PROBLEM DESCRIPTION:
From the entries below, output the line with "## Acknowledgments" and each following line up to and including the line with "- The open-source", exactly as written.
++++ INFORMATION GIVEN ++++
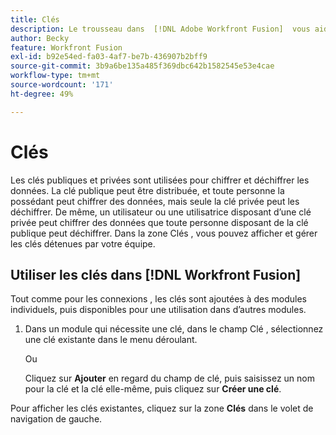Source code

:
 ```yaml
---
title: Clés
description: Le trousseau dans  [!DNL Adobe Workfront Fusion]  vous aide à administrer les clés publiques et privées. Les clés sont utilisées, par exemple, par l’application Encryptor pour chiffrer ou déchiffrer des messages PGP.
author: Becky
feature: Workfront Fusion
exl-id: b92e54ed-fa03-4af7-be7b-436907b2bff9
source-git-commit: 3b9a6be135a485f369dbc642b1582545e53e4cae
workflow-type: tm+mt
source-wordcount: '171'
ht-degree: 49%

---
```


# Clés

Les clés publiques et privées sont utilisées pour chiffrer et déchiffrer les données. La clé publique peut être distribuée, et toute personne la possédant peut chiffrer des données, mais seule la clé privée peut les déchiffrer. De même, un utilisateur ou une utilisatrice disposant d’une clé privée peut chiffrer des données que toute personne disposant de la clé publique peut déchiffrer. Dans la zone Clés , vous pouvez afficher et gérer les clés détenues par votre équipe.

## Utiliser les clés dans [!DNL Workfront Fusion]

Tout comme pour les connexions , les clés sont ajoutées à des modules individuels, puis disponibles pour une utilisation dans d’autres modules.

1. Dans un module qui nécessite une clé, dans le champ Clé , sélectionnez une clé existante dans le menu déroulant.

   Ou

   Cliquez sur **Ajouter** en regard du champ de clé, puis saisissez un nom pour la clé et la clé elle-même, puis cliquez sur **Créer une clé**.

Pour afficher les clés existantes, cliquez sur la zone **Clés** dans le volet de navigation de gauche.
++++
++++ INFORMATION GIVEN ++++
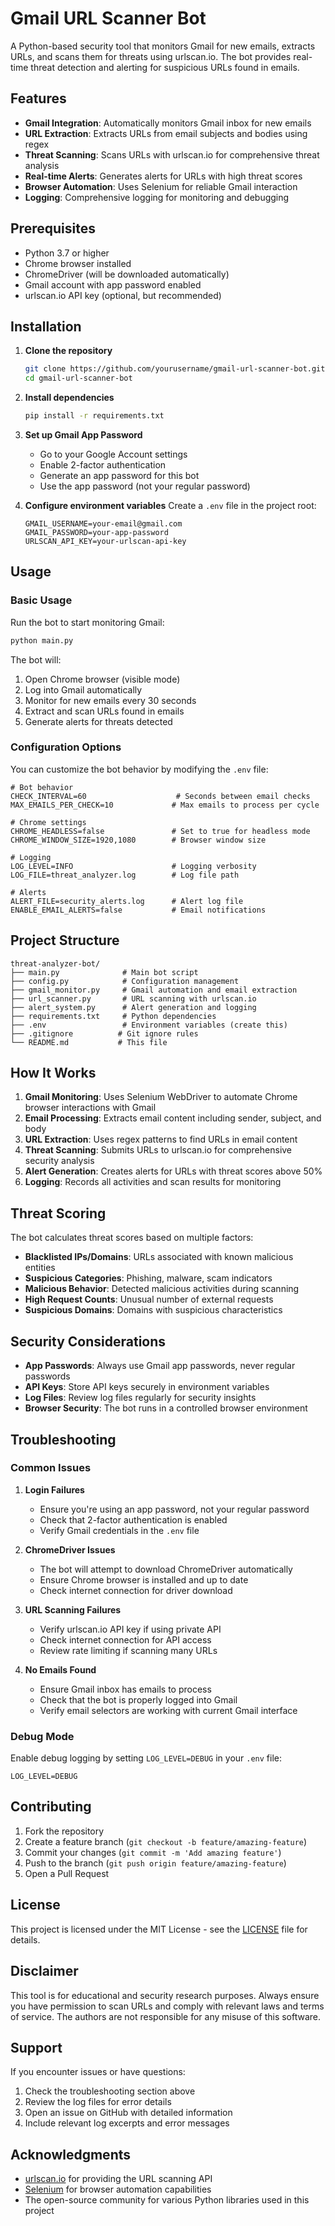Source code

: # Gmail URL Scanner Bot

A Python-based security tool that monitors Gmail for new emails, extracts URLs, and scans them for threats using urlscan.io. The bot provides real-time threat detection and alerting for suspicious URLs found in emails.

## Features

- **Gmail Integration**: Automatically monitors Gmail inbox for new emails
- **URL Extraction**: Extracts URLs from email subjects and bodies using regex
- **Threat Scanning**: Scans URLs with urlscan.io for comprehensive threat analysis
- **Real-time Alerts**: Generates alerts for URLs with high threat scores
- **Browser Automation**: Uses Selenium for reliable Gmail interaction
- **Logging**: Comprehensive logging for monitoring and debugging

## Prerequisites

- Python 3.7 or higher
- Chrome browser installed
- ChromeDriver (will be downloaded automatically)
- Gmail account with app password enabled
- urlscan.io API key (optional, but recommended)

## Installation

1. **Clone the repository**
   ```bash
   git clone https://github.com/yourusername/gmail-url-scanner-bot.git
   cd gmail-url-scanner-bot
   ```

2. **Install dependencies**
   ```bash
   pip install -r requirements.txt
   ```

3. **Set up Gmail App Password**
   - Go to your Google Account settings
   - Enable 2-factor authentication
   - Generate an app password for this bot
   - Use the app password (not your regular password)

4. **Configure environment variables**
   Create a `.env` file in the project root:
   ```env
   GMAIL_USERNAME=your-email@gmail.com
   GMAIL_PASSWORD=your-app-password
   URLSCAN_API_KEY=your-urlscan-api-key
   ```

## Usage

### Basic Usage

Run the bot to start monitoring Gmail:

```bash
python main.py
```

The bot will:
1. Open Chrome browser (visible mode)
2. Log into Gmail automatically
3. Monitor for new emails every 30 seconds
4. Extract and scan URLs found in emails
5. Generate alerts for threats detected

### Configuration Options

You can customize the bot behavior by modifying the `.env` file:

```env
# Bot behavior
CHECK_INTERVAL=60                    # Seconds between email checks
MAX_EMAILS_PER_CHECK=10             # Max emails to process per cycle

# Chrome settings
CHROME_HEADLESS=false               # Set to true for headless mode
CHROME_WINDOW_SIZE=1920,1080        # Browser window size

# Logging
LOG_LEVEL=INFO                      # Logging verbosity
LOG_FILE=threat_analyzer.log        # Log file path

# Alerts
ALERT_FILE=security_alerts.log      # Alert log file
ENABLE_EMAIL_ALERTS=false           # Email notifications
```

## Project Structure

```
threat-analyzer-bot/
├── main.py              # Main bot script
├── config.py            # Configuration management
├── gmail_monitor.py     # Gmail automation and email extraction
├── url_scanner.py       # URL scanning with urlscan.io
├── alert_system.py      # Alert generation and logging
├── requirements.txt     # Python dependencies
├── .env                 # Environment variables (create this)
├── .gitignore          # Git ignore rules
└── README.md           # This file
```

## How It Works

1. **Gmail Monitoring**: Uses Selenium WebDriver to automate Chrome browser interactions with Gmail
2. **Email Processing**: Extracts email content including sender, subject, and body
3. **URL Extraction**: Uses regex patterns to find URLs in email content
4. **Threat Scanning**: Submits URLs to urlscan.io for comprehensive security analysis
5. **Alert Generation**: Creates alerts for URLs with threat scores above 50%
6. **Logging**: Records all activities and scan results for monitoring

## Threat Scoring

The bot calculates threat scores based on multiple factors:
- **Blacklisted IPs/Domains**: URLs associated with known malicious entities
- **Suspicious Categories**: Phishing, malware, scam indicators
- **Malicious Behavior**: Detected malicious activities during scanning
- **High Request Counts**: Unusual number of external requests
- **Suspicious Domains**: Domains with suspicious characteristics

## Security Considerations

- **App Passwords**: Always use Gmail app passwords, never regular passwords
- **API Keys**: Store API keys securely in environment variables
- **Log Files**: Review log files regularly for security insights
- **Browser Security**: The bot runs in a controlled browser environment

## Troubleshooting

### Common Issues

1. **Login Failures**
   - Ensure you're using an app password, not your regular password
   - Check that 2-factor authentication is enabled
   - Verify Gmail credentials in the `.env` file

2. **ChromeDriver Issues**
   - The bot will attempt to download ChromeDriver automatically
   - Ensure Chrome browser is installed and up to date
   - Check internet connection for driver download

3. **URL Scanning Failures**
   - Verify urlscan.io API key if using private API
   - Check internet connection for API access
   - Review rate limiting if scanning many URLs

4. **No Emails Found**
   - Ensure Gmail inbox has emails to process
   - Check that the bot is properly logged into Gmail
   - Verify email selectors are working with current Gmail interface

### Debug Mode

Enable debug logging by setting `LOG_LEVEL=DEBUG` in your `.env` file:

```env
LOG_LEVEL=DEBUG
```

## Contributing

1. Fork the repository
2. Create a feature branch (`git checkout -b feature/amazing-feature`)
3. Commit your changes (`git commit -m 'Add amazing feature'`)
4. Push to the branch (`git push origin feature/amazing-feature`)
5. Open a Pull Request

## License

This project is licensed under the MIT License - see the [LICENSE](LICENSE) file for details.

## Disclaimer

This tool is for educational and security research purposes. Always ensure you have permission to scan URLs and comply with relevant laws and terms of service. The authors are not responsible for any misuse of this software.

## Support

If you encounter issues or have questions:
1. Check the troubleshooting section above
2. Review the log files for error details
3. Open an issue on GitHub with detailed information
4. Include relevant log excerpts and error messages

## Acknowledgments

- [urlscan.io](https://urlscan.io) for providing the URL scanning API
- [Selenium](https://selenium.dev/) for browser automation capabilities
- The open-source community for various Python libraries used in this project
++++
WRITTEN SOLUTION:
## Acknowledgments

- [urlscan.io](https://urlscan.io) for providing the URL scanning API
- [Selenium](https://selenium.dev/) for browser automation capabilities
- The open-source community for various Python libraries used in this project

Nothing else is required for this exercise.